And you are wrong about whether DEF CON will be a hold-out of sexism. It might
be the last holdout, but if and when gender equality becomes widespread across
the US technical community, it's easy to see that no sexism could holdout in
any popular venue. At the very least, the sponsors would run away.

Finally, this:

> The idea that a woman could write an article like this with no idea that
> occasionally a drunken man will make a pass at them is preposterous.
> Therefore I can only assume it's written specifically to start a kind of
> cultural flame war with the intent being to bring more attention and
> resources to their organization's cause.

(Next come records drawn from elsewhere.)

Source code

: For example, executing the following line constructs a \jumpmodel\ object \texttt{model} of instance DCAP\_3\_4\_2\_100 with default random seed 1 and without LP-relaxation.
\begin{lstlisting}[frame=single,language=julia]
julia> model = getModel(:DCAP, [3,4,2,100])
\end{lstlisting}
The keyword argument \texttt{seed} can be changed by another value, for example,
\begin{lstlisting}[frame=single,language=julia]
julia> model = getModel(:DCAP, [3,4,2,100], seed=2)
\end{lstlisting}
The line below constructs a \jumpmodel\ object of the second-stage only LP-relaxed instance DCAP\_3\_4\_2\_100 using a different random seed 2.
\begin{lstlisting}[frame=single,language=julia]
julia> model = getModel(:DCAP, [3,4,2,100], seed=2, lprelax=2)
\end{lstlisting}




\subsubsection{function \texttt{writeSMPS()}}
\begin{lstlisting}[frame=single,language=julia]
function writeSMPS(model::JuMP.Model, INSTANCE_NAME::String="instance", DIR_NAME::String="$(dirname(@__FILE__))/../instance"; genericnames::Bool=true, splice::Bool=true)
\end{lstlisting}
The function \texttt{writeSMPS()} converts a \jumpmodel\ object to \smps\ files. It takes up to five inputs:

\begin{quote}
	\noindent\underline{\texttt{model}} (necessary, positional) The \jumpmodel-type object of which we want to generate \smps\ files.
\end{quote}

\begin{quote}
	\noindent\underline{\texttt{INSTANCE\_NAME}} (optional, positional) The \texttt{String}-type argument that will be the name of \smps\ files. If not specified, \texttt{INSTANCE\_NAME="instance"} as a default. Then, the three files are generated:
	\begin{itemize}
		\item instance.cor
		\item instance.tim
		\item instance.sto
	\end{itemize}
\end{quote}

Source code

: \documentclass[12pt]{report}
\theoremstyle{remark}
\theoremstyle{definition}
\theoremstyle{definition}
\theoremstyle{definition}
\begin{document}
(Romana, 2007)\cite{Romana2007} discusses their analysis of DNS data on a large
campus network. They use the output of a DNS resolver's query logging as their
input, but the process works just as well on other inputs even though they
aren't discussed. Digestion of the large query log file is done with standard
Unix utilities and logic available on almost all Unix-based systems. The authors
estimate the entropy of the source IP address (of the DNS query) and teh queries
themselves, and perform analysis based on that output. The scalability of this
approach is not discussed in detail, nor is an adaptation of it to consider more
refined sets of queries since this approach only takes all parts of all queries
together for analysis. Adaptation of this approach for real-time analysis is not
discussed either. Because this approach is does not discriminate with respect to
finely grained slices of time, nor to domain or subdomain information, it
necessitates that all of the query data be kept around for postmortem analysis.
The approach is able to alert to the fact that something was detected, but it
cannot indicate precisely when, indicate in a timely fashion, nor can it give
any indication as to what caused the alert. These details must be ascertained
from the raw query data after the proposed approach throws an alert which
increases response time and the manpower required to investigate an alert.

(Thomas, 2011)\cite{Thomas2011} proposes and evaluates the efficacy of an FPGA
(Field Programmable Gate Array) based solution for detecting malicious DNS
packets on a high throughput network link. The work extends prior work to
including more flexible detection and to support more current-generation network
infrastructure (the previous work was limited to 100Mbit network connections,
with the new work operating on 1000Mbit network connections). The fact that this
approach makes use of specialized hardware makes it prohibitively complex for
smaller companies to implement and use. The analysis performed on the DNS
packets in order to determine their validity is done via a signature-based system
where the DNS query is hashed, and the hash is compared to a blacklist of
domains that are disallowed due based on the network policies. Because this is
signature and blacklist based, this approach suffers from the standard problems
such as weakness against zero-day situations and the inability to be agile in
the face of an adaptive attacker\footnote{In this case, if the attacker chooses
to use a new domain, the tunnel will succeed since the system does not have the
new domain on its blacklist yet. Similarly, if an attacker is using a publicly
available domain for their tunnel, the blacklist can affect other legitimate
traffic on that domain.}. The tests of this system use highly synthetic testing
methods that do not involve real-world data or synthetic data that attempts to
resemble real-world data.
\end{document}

That is quite the accusation, with not even the flimsiest of supporting
evidence.

------
rdl
I didn't notice any sexual harassment this year at either BSidesLV (where I
was on the security team both days, and where one of the main organizers is a
woman) or at Defcon (although the in-your-face Chippendales posters all over
the hotel were annoying). Nor at HOPE. Other than at Bsides, I wasn't actively
seeking out bad behavior either, but it wasn't in-your-face if it did exist.
(One speaker at Defcon used a James Bond movie hook in a talk about trusted
platforms, with "don't get hacked, win the money, and get the girl", but I
wouldn't consider that particularly inappropriate -- that it was James Bond
makes it less bad than if it were a generic "don't get hacked, get laid"
reference.)

Compared to Defcon 1-13, which had pretty pervasive sexual harassment. (Plus
more public drunkenness and drug use, too). I was in Iraq during 14-18, so I
can't really comment on those.

(This year, at an after-Defcon party on Sunday, the only obnoxiously drunk
harassing person I encountered was female, too. That's probably not an
improvement for society.)

I do kind of hate how people-with-kids now bring their children to Defcon, and
the general push to turn it into "hacker disneyland" (with NSA recruiting
there, various "Defcon kids" programs, etc.). I don't think that's related to
less sexual harassment, just with the thing being bigger and a lot of
participants now being old.

USENIX Security, IETF, and Nanog seem to be the best overall blend of "non-
offensive atmosphere", "actual technical content", and smart/interesting
people. There's probably a role for something cheaper and similar, maybe an
extension of BSides, since as an individual, I'm a lot more willing to pay
$100-200 for a conference than $1500-2500.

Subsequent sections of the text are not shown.